TASK DATA section start
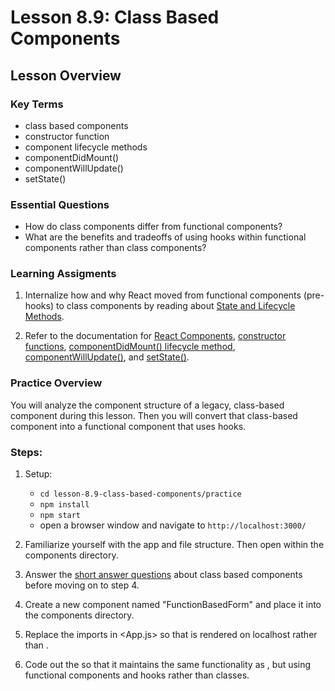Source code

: # Lesson 8.9: Class Based Components

## Lesson Overview

### Key Terms

- class based components
- constructor function
- component lifecycle methods
- componentDidMount()
- componentWillUpdate()
- setState()

### Essential Questions

- How do class components differ from functional components?
- What are the benefits and tradeoffs of using hooks within functional components rather than class components?

### Learning Assigments

1. Internalize how and why React moved from functional components (pre-hooks) to class components by reading about [State and Lifecycle Methods](https://reactjs.org/docs/state-and-lifecycle.html).

2. Refer to the documentation for [React Components](https://reactjs.org/docs/react-component.html), [constructor functions](https://reactjs.org/docs/react-component.html#constructor), [componentDidMount() lifecycle method](https://reactjs.org/docs/react-component.html#componentdidmount), [componentWillUpdate()](https://reactjs.org/docs/react-component.html#unsafe_componentwillupdate), and [setState()](https://reactjs.org/docs/react-component.html#setstate).

### Practice Overview

You will analyze the component structure of a legacy, class-based component during this lesson. Then you will convert that class-based component into a functional component that uses hooks.

### Steps:

1. Setup:

   - `cd lesson-8.9-class-based-components/practice`
   - `npm install`
   - `npm start`
   - open a browser window and navigate to `http://localhost:3000/`

2. Familiarize yourself with the app and file structure. Then open <ClassBasedForm/> within the components directory.

3. Answer the [short answer questions](/practice/short-response.md) about class based components before moving on to step 4.

4. Create a new component named "FunctionBasedForm" and place it into the components directory.

5. Replace the imports in <App.js> so that <FunctionBasedForm/> is rendered on localhost rather than <ClassBasedForm/>.

6. Code out the <FunctionBasedForm/> so that it maintains the same functionality as <ClassBasedForm/>, but using functional components and hooks rather than classes.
TASK DATA section end
* [WHAT IS EXPECTED]:
Go through the material above and output exactly the lines from the one containing "### Key Terms" through the one containing "- How do class".

* [RESPONSE TO THIS EXERCISE]:
### Key Terms

- class based components
- constructor function
- component lifecycle methods
- componentDidMount()
- componentWillUpdate()
- setState()

### Essential Questions

- How do class components differ from functional components?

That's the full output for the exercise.